The discussion intensified with a Wall Street Journal report suggesting substantial crypto funds were used to find terrorist Palestinian groups, a claim challenged by blockchain analytics firms like Chainalysis. Shortly after the WSJ publication blockchain security firm Elliptic stated that there was no substantial evidence supporting significant crypto donations to Hamas, noting the transparency of the blockchain and the effectiveness of monitoring tools in tracking and freezing fund flows, leaving the Wall Street Journal with egg on their face.

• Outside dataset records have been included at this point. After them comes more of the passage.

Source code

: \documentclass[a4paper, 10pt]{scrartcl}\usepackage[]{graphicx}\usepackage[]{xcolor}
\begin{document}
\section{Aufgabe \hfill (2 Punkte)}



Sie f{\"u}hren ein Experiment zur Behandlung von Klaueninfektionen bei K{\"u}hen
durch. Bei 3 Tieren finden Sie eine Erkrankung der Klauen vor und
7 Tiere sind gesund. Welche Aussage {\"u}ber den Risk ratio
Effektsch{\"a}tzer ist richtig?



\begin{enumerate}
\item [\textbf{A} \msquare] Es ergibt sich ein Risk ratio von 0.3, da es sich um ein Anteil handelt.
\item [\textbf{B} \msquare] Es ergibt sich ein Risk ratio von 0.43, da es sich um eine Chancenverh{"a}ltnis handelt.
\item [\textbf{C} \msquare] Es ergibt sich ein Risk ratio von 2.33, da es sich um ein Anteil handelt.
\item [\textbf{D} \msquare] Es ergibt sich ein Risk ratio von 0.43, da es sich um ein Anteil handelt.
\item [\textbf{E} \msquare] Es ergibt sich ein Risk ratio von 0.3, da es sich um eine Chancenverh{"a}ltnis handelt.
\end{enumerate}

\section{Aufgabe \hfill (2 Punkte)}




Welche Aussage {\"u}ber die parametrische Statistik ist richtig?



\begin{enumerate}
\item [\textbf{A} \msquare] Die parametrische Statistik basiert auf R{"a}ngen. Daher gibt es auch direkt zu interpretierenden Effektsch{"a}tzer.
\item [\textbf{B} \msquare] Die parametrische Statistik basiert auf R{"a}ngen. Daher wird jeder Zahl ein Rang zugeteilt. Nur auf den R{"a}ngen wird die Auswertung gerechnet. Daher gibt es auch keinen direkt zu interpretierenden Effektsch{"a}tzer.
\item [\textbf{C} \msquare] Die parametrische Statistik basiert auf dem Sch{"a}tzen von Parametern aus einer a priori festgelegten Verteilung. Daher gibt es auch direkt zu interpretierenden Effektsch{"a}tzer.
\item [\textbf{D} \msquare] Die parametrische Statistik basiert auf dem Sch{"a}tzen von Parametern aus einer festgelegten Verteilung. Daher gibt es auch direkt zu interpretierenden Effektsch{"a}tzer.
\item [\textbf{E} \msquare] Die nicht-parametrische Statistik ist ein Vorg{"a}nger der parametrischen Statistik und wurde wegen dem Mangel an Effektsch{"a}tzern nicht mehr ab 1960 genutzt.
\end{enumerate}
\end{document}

These events underscore the dynamic nature of cryptocurrency regulation and the battle over the narrative and the Overton Window around such regulation. Even positive developments like the Deploying American Blockchains Act are overshadowed by measures such as the Terrorist Financing Prevention Act with a “risk focus” outweighing an “innovation focus” when the two are not mutually exclusive. In addition to the disparaging comments toward crypto in the recent presidential debates, it is clear the US still has a long way to come on reaching consensus on regulation. As both bills navigate the complex legislative process, the crypto industry watches closely, with a pessimistic view towards the likely future regulatory landscape in the United States for blockchain technology.

By M Bacina and L Higgins


Buterin Backs Zk-rollup centric roadmap

In a blog post on December 13, Vitalik Buterin, the co-founder of Ethereum announced plans of an ‘enshrined zkEVM’ to address existing layer-2 challenges on Ethereum. It stands for Zero Knowledge Ethereum Virtual Machine and proposes to implement a Zk-rollup directly on the Ethereum mainnet. The disruptive potential of layer-2 blockchain scaling solutions have already been widely recognised in the industry, with notable layer-2 projects from Matter Labs and Polygon attracting billions in user deposits.

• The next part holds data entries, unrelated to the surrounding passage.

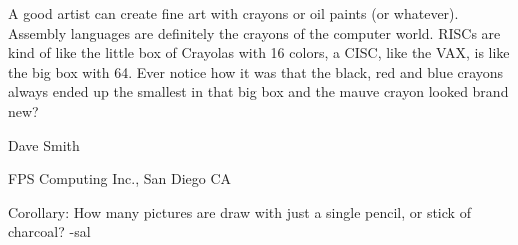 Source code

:        A good artist can create fine art with crayons or oil paints (or
whatever).  Assembly languages are definitely the crayons of the computer
world.  RISCs are kind of like the little box of Crayolas with 16 colors,
a CISC, like the VAX, is like the big box with 64.  Ever notice how it was
that the black, red and blue crayons always ended up the smallest in that
big box and the mauve crayon looked brand new?

Dave Smith

 FPS Computing Inc., San Diego CA
 
Corollary: How many pictures are draw with just a single pencil, or stick of charcoal?
-sal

In particular, Buterin highlighted ‘speed’ as the key benefit of the ‘enshrined zkEVM’, alongside ‘basic guarantees of correct functionality and security’. Although the EVM verification functionality will be handled by the protocol natively under this proposal, he emphasised that layer 2 projects will continue to play an important role, including:

  • Servicing fast pre-confirmations;
  • Overseeing MEV mitigation strategies;
  • Incorporating extensions to the EVM, including almost-EVMs; and
  • Managing user and developer experience and attracting users and projects.

Buterin summarised the key properties of this ‘enshrined zkEVM’ as:

  • Verifying Ethereum blocks;
  • Compatibility with Ethereum’s multi-client philosophy – it must meet data availability requirements such that provers using different proving systems may re-prove the execution and clients can verify new proofs;
  • Auditability – to ensure users and developers can inspect and audit errors;
  • Upgradeability – to prevent and timely address system bugs; and
  • Supporting almost-EVMs – by leveraging L2’s ability to innovate on the execution layer and make extensions to the EVM.

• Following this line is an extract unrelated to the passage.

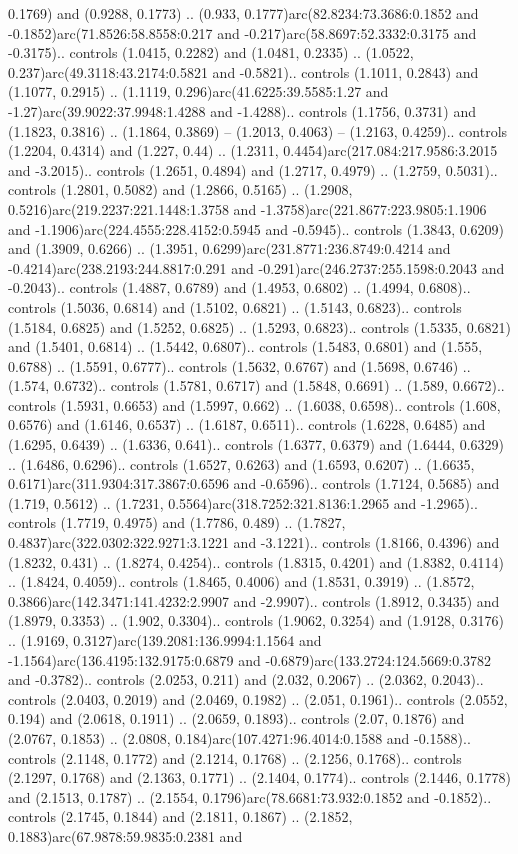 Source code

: 0.1769) and (0.9288, 0.1773) .. (0.933, 0.1777)arc(82.8234:73.3686:0.1852 and -0.1852)arc(71.8526:58.8558:0.217 and -0.217)arc(58.8697:52.3332:0.3175 and -0.3175).. controls (1.0415, 0.2282) and (1.0481, 0.2335) .. (1.0522, 0.237)arc(49.3118:43.2174:0.5821 and -0.5821).. controls (1.1011, 0.2843) and (1.1077, 0.2915) .. (1.1119, 0.296)arc(41.6225:39.5585:1.27 and -1.27)arc(39.9022:37.9948:1.4288 and -1.4288).. controls (1.1756, 0.3731) and (1.1823, 0.3816) .. (1.1864, 0.3869) -- (1.2013, 0.4063) -- (1.2163, 0.4259).. controls (1.2204, 0.4314) and (1.227, 0.44) .. (1.2311, 0.4454)arc(217.084:217.9586:3.2015 and -3.2015).. controls (1.2651, 0.4894) and (1.2717, 0.4979) .. (1.2759, 0.5031).. controls (1.2801, 0.5082) and (1.2866, 0.5165) .. (1.2908, 0.5216)arc(219.2237:221.1448:1.3758 and -1.3758)arc(221.8677:223.9805:1.1906 and -1.1906)arc(224.4555:228.4152:0.5945 and -0.5945).. controls (1.3843, 0.6209) and (1.3909, 0.6266) .. (1.3951, 0.6299)arc(231.8771:236.8749:0.4214 and -0.4214)arc(238.2193:244.8817:0.291 and -0.291)arc(246.2737:255.1598:0.2043 and -0.2043).. controls (1.4887, 0.6789) and (1.4953, 0.6802) .. (1.4994, 0.6808).. controls (1.5036, 0.6814) and (1.5102, 0.6821) .. (1.5143, 0.6823).. controls (1.5184, 0.6825) and (1.5252, 0.6825) .. (1.5293, 0.6823).. controls (1.5335, 0.6821) and (1.5401, 0.6814) .. (1.5442, 0.6807).. controls (1.5483, 0.6801) and (1.555, 0.6788) .. (1.5591, 0.6777).. controls (1.5632, 0.6767) and (1.5698, 0.6746) .. (1.574, 0.6732).. controls (1.5781, 0.6717) and (1.5848, 0.6691) .. (1.589, 0.6672).. controls (1.5931, 0.6653) and (1.5997, 0.662) .. (1.6038, 0.6598).. controls (1.608, 0.6576) and (1.6146, 0.6537) .. (1.6187, 0.6511).. controls (1.6228, 0.6485) and (1.6295, 0.6439) .. (1.6336, 0.641).. controls (1.6377, 0.6379) and (1.6444, 0.6329) .. (1.6486, 0.6296).. controls (1.6527, 0.6263) and (1.6593, 0.6207) .. (1.6635, 0.6171)arc(311.9304:317.3867:0.6596 and -0.6596).. controls (1.7124, 0.5685) and (1.719, 0.5612) .. (1.7231, 0.5564)arc(318.7252:321.8136:1.2965 and -1.2965).. controls (1.7719, 0.4975) and (1.7786, 0.489) .. (1.7827, 0.4837)arc(322.0302:322.9271:3.1221 and -3.1221).. controls (1.8166, 0.4396) and (1.8232, 0.431) .. (1.8274, 0.4254).. controls (1.8315, 0.4201) and (1.8382, 0.4114) .. (1.8424, 0.4059).. controls (1.8465, 0.4006) and (1.8531, 0.3919) .. (1.8572, 0.3866)arc(142.3471:141.4232:2.9907 and -2.9907).. controls (1.8912, 0.3435) and (1.8979, 0.3353) .. (1.902, 0.3304).. controls (1.9062, 0.3254) and (1.9128, 0.3176) .. (1.9169, 0.3127)arc(139.2081:136.9994:1.1564 and -1.1564)arc(136.4195:132.9175:0.6879 and -0.6879)arc(133.2724:124.5669:0.3782 and -0.3782).. controls (2.0253, 0.211) and (2.032, 0.2067) .. (2.0362, 0.2043).. controls (2.0403, 0.2019) and (2.0469, 0.1982) .. (2.051, 0.1961).. controls (2.0552, 0.194) and (2.0618, 0.1911) .. (2.0659, 0.1893).. controls (2.07, 0.1876) and (2.0767, 0.1853) .. (2.0808, 0.184)arc(107.4271:96.4014:0.1588 and -0.1588).. controls (2.1148, 0.1772) and (2.1214, 0.1768) .. (2.1256, 0.1768).. controls (2.1297, 0.1768) and (2.1363, 0.1771) .. (2.1404, 0.1774).. controls (2.1446, 0.1778) and (2.1513, 0.1787) .. (2.1554, 0.1796)arc(78.6681:73.932:0.1852 and -0.1852).. controls (2.1745, 0.1844) and (2.1811, 0.1867) .. (2.1852, 0.1883)arc(67.9878:59.9835:0.2381 and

The proposals are grounded on his vision of an ‘open multi-client system’, in which proofs are placed externally to the block and verifiable by users separately. This means that users enjoy flexibility to engage whatever client they want to verify the blocks given certain conditions are met. Such a proof system which gains influence by ‘convincing users to run them, and not by convincing the protocol governance process’ is likely to foster more client trust and loyalty.

Projects like Loopring and Zksync have already implemented Zk-rollups, with users on mainnets. While Buterin has shown support for Zk-rollups on Ethereum mainnet through this recent announcement, its implementation remains unconfirmed at this stage:

The upsides of implementing a protocol feature should be weighed against the benefits of leaving things to the ecosystem and keeping the base protocol simple.

This cautious approach is sensible given the ‘engineering challenge’, ‘costs of research and development’ and other unseen ‘complexity costs’ associated with its implementation.